Ricordo che era un sabato sera, faceva un freddo schifoso ed io ero arrivato alla fuga finale di Marò, Terenzio e Nunzio Sciuto, soli contro il mondo.
Quando ho incominciato a scrivere della Giulietta in fuga sulle pendici dell'Etna braccata dai mafiosi mi sono fermato: ho posato la penna, ho appoggiato la schiena allo schienale della poltrona e mi sono sentito dire a voce alta "SALVALA!".

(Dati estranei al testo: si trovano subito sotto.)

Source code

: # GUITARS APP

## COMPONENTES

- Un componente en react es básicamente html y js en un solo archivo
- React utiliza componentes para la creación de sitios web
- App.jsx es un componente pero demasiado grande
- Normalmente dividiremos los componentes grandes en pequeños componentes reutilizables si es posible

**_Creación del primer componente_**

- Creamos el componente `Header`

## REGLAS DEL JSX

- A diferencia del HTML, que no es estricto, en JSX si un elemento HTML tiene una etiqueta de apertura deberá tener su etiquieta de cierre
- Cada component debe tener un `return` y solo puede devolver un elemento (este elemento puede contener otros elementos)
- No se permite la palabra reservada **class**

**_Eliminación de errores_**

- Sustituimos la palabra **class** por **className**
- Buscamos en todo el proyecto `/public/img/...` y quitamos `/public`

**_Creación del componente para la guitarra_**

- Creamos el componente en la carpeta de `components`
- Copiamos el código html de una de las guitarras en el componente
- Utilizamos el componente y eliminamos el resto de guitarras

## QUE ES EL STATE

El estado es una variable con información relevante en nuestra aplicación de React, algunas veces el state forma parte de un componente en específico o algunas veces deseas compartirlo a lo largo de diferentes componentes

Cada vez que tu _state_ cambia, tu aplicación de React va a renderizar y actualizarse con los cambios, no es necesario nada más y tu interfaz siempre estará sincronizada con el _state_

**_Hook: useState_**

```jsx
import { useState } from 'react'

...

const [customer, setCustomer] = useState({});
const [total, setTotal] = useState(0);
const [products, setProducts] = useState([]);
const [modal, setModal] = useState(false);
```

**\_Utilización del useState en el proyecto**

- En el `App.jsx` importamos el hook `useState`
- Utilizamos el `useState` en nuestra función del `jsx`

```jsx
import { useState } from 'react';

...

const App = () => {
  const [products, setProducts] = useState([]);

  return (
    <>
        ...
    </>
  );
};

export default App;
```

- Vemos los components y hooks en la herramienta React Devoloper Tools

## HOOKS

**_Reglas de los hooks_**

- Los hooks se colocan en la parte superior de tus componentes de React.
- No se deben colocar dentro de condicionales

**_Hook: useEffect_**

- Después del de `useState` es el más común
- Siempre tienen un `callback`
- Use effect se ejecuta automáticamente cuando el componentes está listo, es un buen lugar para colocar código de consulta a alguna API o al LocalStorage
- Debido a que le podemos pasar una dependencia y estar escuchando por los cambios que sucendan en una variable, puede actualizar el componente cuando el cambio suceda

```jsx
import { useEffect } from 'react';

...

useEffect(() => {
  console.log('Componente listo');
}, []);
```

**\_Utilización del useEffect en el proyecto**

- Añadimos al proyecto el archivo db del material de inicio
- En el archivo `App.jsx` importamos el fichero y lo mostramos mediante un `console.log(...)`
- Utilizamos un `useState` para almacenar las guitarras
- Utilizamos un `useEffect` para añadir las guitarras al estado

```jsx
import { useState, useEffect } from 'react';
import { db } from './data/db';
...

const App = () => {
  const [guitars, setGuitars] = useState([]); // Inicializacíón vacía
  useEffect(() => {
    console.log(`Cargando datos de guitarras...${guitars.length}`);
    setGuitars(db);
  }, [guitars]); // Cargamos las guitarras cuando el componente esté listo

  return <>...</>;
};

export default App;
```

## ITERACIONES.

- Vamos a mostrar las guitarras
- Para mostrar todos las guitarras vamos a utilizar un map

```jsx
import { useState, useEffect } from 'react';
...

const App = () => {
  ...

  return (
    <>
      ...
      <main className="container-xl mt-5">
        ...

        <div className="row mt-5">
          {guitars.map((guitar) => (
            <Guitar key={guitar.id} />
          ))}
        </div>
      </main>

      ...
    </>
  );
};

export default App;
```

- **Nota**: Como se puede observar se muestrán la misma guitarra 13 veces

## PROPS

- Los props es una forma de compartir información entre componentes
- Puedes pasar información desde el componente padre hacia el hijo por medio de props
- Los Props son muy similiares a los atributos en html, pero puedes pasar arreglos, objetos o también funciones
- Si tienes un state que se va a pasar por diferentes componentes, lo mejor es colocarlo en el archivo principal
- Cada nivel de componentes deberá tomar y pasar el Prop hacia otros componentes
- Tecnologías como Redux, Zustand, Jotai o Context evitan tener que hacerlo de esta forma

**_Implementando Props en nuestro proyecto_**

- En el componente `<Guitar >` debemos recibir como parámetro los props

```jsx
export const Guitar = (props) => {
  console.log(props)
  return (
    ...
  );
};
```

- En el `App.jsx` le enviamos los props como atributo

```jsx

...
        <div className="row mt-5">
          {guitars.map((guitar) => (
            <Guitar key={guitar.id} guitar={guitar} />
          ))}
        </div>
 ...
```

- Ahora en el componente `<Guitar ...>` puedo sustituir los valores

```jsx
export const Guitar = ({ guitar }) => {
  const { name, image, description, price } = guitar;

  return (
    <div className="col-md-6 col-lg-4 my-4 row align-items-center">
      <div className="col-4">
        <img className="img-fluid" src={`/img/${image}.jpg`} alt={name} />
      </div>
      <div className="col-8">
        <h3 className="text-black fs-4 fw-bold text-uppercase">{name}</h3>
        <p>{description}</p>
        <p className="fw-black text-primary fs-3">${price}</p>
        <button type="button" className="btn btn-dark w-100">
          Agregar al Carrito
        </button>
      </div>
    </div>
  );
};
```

Sono rimasto un attimo col fiato sospeso. "Sì -ho continuato a dirmi- salvala, perdio! Devi salvarla, non farla morire lì, sola come una cagna col suo minuscolo bambino in grembo. Magari più tardi -sempre per via della stramaledetta economia letteraria- non so, falla affogare in mare, falla morire di parto in una casupola sperduta del "continente". Insomma che non muoia adesso, in questa maledetta serata gelida".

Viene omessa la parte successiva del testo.